Canister lights are high powered lights often used by divers, a very popular choice is to use 21W HID bulbs (HID - High Intensity Discharge - the same type of bulbs used in modern cars as head lamps). The one I got is a quite powerful 35W version (some people even use 50W versions - but mostly for video lights).

The original battery pack was basically 6 rectangular Li-Po 10 Ah cells, connected in 2 series with 3 cells each (and balance charger circuits + undervoltage/overvoltage protection). They were similar to these from batteryspace.com (which also sells exactly the same protection circuit). The original pack gave the light about 5.5 hours runtime, I thought about making a similar pack - but I rarely need that much runtime. Most of the dives I do are only 45-60 minutes long. Instead of going the dangerous Li-Po road (check out youtube, these things explode and burn if handled incorrectly)

[youtube http://www.youtube.com/watch?v=zQheOtdCTjs]

.. and the batteries in the videos are usually much smaller than the large 20 Ah pack the canister originally had. I decided to go with the much safer NIMH (nickel-metal hydride) cell route. NIMH are much less energy dense per unit of weight, but much easier to handle and doesn't need elaborate protection circuits. Having a heavy canister is actually good for diving, it just replaces weights I would have to bring in my belt anyway. I looked around for different cells that could work for my canister, 4/3AF (1.2v 4500 mah) seemed interesting, but in the end I settled on Sub-C 1.2v 5000 mah cells from Tenergy (Propel).

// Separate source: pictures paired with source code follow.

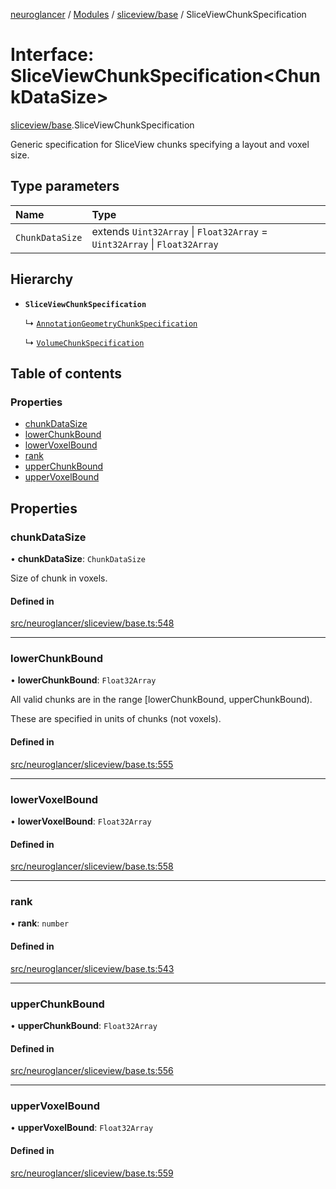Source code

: [neuroglancer](../README.md) / [Modules](../modules.md) / [sliceview/base](../modules/sliceview_base.md) / SliceViewChunkSpecification

# Interface: SliceViewChunkSpecification<ChunkDataSize\>

[sliceview/base](../modules/sliceview_base.md).SliceViewChunkSpecification

Generic specification for SliceView chunks specifying a layout and voxel size.

## Type parameters

| Name | Type |
| :------ | :------ |
| `ChunkDataSize` | extends `Uint32Array` \| `Float32Array` = `Uint32Array` \| `Float32Array` |

## Hierarchy

- **`SliceViewChunkSpecification`**

  ↳ [`AnnotationGeometryChunkSpecification`](annotation_base.AnnotationGeometryChunkSpecification.md)

  ↳ [`VolumeChunkSpecification`](datasource._internal_.VolumeChunkSpecification.md)

## Table of contents

### Properties

- [chunkDataSize](sliceview_base.SliceViewChunkSpecification.md#chunkdatasize)
- [lowerChunkBound](sliceview_base.SliceViewChunkSpecification.md#lowerchunkbound)
- [lowerVoxelBound](sliceview_base.SliceViewChunkSpecification.md#lowervoxelbound)
- [rank](sliceview_base.SliceViewChunkSpecification.md#rank)
- [upperChunkBound](sliceview_base.SliceViewChunkSpecification.md#upperchunkbound)
- [upperVoxelBound](sliceview_base.SliceViewChunkSpecification.md#uppervoxelbound)

## Properties

### chunkDataSize

• **chunkDataSize**: `ChunkDataSize`

Size of chunk in voxels.

#### Defined in

[src/neuroglancer/sliceview/base.ts:548](https://github.com/ActiveBrainAtlas2/neuroglancer/blob/1beb5d34/src/neuroglancer/sliceview/base.ts#L548)

___

### lowerChunkBound

• **lowerChunkBound**: `Float32Array`

All valid chunks are in the range [lowerChunkBound, upperChunkBound).

These are specified in units of chunks (not voxels).

#### Defined in

[src/neuroglancer/sliceview/base.ts:555](https://github.com/ActiveBrainAtlas2/neuroglancer/blob/1beb5d34/src/neuroglancer/sliceview/base.ts#L555)

___

### lowerVoxelBound

• **lowerVoxelBound**: `Float32Array`

#### Defined in

[src/neuroglancer/sliceview/base.ts:558](https://github.com/ActiveBrainAtlas2/neuroglancer/blob/1beb5d34/src/neuroglancer/sliceview/base.ts#L558)

___

### rank

• **rank**: `number`

#### Defined in

[src/neuroglancer/sliceview/base.ts:543](https://github.com/ActiveBrainAtlas2/neuroglancer/blob/1beb5d34/src/neuroglancer/sliceview/base.ts#L543)

___

### upperChunkBound

• **upperChunkBound**: `Float32Array`

#### Defined in

[src/neuroglancer/sliceview/base.ts:556](https://github.com/ActiveBrainAtlas2/neuroglancer/blob/1beb5d34/src/neuroglancer/sliceview/base.ts#L556)

___

### upperVoxelBound

• **upperVoxelBound**: `Float32Array`

#### Defined in

[src/neuroglancer/sliceview/base.ts:559](https://github.com/ActiveBrainAtlas2/neuroglancer/blob/1beb5d34/src/neuroglancer/sliceview/base.ts#L559)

My goal was to build a pack with about 10 Ah of umph at 12 volt.. So 2 series (10 cells each) in parallel would give me 10 Ah 12 volt. Having large parallel series can however be a problem.. if one cell in a series short circuit internally, then the other series would dump all it's power to it (massive overload). To avoid this I plan to isolate the series using a beefy schottky diode, and also charge them seperately.

I built the pack using 6 rows of 3 batteries (soldered together), and the final two batteries added to the middle. Cut out some plastic lid for top and bottom, and then heat shrink wrapped it all. At the moment I've used some old JST connectors, but I'm waiting to get XT-60 connectors as the JSTs are running a bit too warm for comfort when the light is on.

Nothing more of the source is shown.